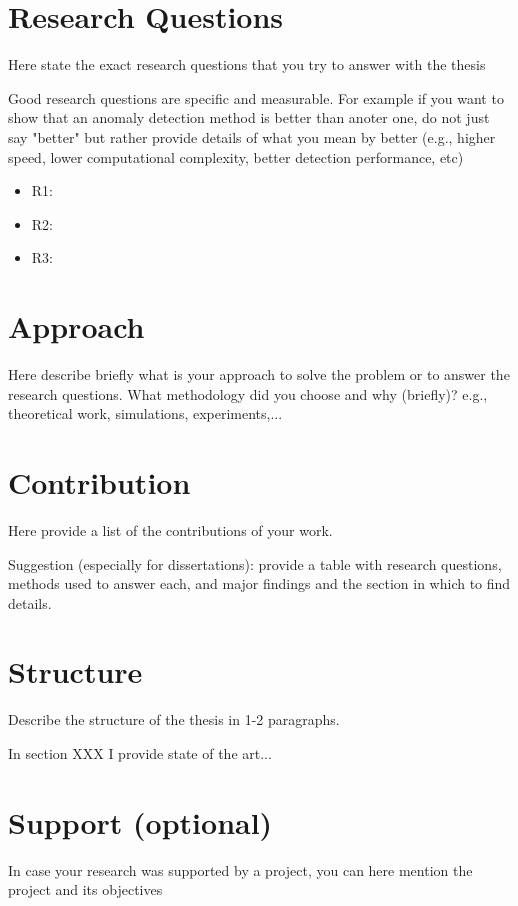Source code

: \section{Research Questions} \label{sect.research_questions}

Here state the exact research questions that you try to answer with the thesis

Good research questions are specific and measurable. For example if you want to show that an anomaly detection method is better than anoter one, do not just say "better" but rather provide details of what you mean by better (e.g., higher speed, lower computational complexity, better detection performance, etc)

\begin{itemize}
	\item R1: 
	\item R2:
	\item R3:
\end{itemize}


\section{Approach} \label{sect.approach}

Here describe briefly what is your approach to solve the problem or to answer the research questions. What methodology did you choose and why (briefly)? e.g., theoretical work, simulations, experiments,...

\section{Contribution} \label{sect.contribution}

Here provide a list of the contributions of your work.

Suggestion (especially for dissertations): provide a table with research questions, methods used to answer each, and major findings and the section in which to find details.

\section{Structure} \label{sect.structure}
Describe the structure of the thesis in 1-2 paragraphs.

In section XXX I provide state of the art...


\section{Support (optional)   } \label{sect.support}
In case your research was supported by a project, you can here mention the project and its objectives

\newpage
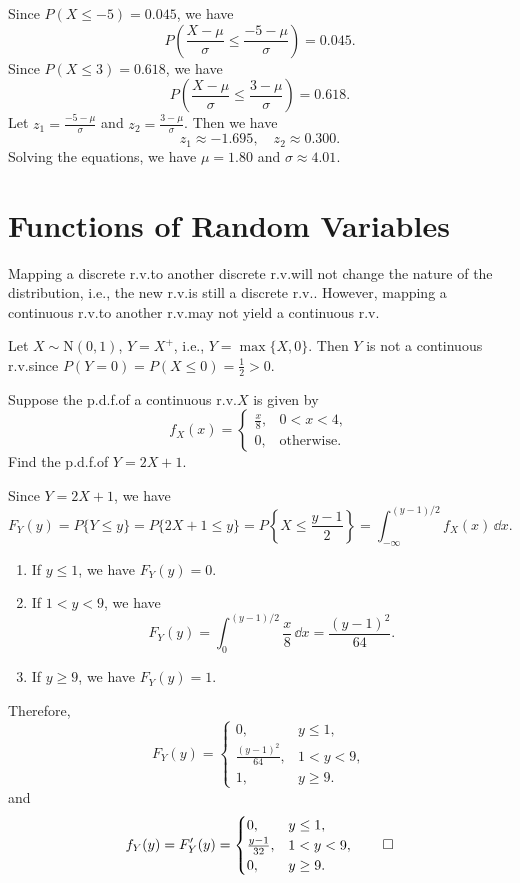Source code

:\begin{solution}
  Since \(P(X \leq -5) = 0.045\), we have
  \[
    P\!\left(\frac{X - \mu}{\sigma} \leq \frac{-5 - \mu}{\sigma}\right) = 0.045.
  \]
  Since \(P(X \leq 3) = 0.618\), we have
  \[
    P\!\left(\frac{X - \mu}{\sigma} \leq \frac{3 - \mu}{\sigma}\right) = 0.618.
  \]
  Let \(z_1 = \frac{-5 - \mu}{\sigma}\) and \(z_2 = \frac{3 - \mu}{\sigma}\). Then we have
  \[
    z_1 \approx -1.695, \quad z_2 \approx 0.300.
  \]
  Solving the equations, we have \(\mu = 1.80\) and \(\sigma \approx 4.01\).
\end{solution}

\section{Functions of Random Variables}

Mapping a discrete r.v.\@ to another discrete r.v.\@ will not change the nature of the distribution, i.e., the new r.v.\@ is still a discrete r.v.\@. However, mapping a continuous r.v.\@ to another r.v.\@ may not yield a continuous r.v.
\begin{example}
  Let \(X \sim \mathrm{N}(0, 1)\), \(Y = X^+\), i.e., \(Y = \max\{X, 0\}\). Then \(Y\) is not a continuous r.v.\@ since \(P(Y = 0) = P(X \leq 0) = \frac{1}{2} > 0\).
\end{example}
\begin{example}
  Suppose the p.d.f.\@ of a continuous r.v.\@ \(X\) is given by
  \[
    f_X(x) = \begin{cases}
      \frac{x}{8}, & 0 < x < 4, \\
      0, & \text{otherwise}.
    \end{cases}
  \]
  Find the p.d.f.\@ of \(Y = 2X + 1\).
\end{example}
\begin{solution}
  Since \(Y = 2X + 1\), we have
  \[
    F_Y(y) = P\{Y \leq y\} = P\{2X + 1 \leq y\} = P\left\{X \leq \frac{y - 1}{2}\right\} = \int_{-\infty}^{(y - 1)/2} f_X(x)\,\dd x.
  \]
  \begin{enumerate}
    \item If \(y \leq 1\), we have \(F_Y(y) = 0\).
    \item If \(1 < y < 9\), we have
    \[
      F_Y(y) = \int_0^{(y - 1)/2} \frac{x}{8}\,\dd x = \frac{(y - 1)^2}{64}.
    \]
    \item If \(y \geq 9\), we have \(F_Y(y) = 1\).
  \end{enumerate}
  Therefore,
  \[
    F_Y(y) = \begin{cases}
      0, & y \leq 1, \\
      \frac{(y - 1)^2}{64}, & 1 < y < 9, \\
      1, & y \geq 9.
    \end{cases}
  \]
  and
  \[
    f_Y(y) = F_Y'(y) = \begin{cases}
      0, & y \leq 1, \\
      \frac{y - 1}{32}, & 1 < y < 9, \\
      0, & y \geq 9.
    \end{cases} \qedhere
  \]
\end{solution}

= = =

**EXERCISE**. Give every line above again exactly, with no pictures.

**WRITTEN SOLUTION**.
Source code

: \section{Research Questions} \label{sect.research_questions}

Here state the exact research questions that you try to answer with the thesis

Good research questions are specific and measurable. For example if you want to show that an anomaly detection method is better than anoter one, do not just say "better" but rather provide details of what you mean by better (e.g., higher speed, lower computational complexity, better detection performance, etc)

\begin{itemize}
	\item R1: 
	\item R2:
	\item R3:
\end{itemize}


\section{Approach} \label{sect.approach}

Here describe briefly what is your approach to solve the problem or to answer the research questions. What methodology did you choose and why (briefly)? e.g., theoretical work, simulations, experiments,...

\section{Contribution} \label{sect.contribution}

Here provide a list of the contributions of your work.

Suggestion (especially for dissertations): provide a table with research questions, methods used to answer each, and major findings and the section in which to find details.

\section{Structure} \label{sect.structure}
Describe the structure of the thesis in 1-2 paragraphs.

In section XXX I provide state of the art...


\section{Support (optional)   } \label{sect.support}
In case your research was supported by a project, you can here mention the project and its objectives

\newpage
Source code

:\begin{solution}
  Since \(P(X \leq -5) = 0.045\), we have
  \[
    P\!\left(\frac{X - \mu}{\sigma} \leq \frac{-5 - \mu}{\sigma}\right) = 0.045.
  \]
  Since \(P(X \leq 3) = 0.618\), we have
  \[
    P\!\left(\frac{X - \mu}{\sigma} \leq \frac{3 - \mu}{\sigma}\right) = 0.618.
  \]
  Let \(z_1 = \frac{-5 - \mu}{\sigma}\) and \(z_2 = \frac{3 - \mu}{\sigma}\). Then we have
  \[
    z_1 \approx -1.695, \quad z_2 \approx 0.300.
  \]
  Solving the equations, we have \(\mu = 1.80\) and \(\sigma \approx 4.01\).
\end{solution}

\section{Functions of Random Variables}

Mapping a discrete r.v.\@ to another discrete r.v.\@ will not change the nature of the distribution, i.e., the new r.v.\@ is still a discrete r.v.\@. However, mapping a continuous r.v.\@ to another r.v.\@ may not yield a continuous r.v.
\begin{example}
  Let \(X \sim \mathrm{N}(0, 1)\), \(Y = X^+\), i.e., \(Y = \max\{X, 0\}\). Then \(Y\) is not a continuous r.v.\@ since \(P(Y = 0) = P(X \leq 0) = \frac{1}{2} > 0\).
\end{example}
\begin{example}
  Suppose the p.d.f.\@ of a continuous r.v.\@ \(X\) is given by
  \[
    f_X(x) = \begin{cases}
      \frac{x}{8}, & 0 < x < 4, \\
      0, & \text{otherwise}.
    \end{cases}
  \]
  Find the p.d.f.\@ of \(Y = 2X + 1\).
\end{example}
\begin{solution}
  Since \(Y = 2X + 1\), we have
  \[
    F_Y(y) = P\{Y \leq y\} = P\{2X + 1 \leq y\} = P\left\{X \leq \frac{y - 1}{2}\right\} = \int_{-\infty}^{(y - 1)/2} f_X(x)\,\dd x.
  \]
  \begin{enumerate}
    \item If \(y \leq 1\), we have \(F_Y(y) = 0\).
    \item If \(1 < y < 9\), we have
    \[
      F_Y(y) = \int_0^{(y - 1)/2} \frac{x}{8}\,\dd x = \frac{(y - 1)^2}{64}.
    \]
    \item If \(y \geq 9\), we have \(F_Y(y) = 1\).
  \end{enumerate}
  Therefore,
  \[
    F_Y(y) = \begin{cases}
      0, & y \leq 1, \\
      \frac{(y - 1)^2}{64}, & 1 < y < 9, \\
      1, & y \geq 9.
    \end{cases}
  \]
  and
  \[
    f_Y(y) = F_Y'(y) = \begin{cases}
      0, & y \leq 1, \\
      \frac{y - 1}{32}, & 1 < y < 9, \\
      0, & y \geq 9.
    \end{cases} \qedhere
  \]
\end{solution}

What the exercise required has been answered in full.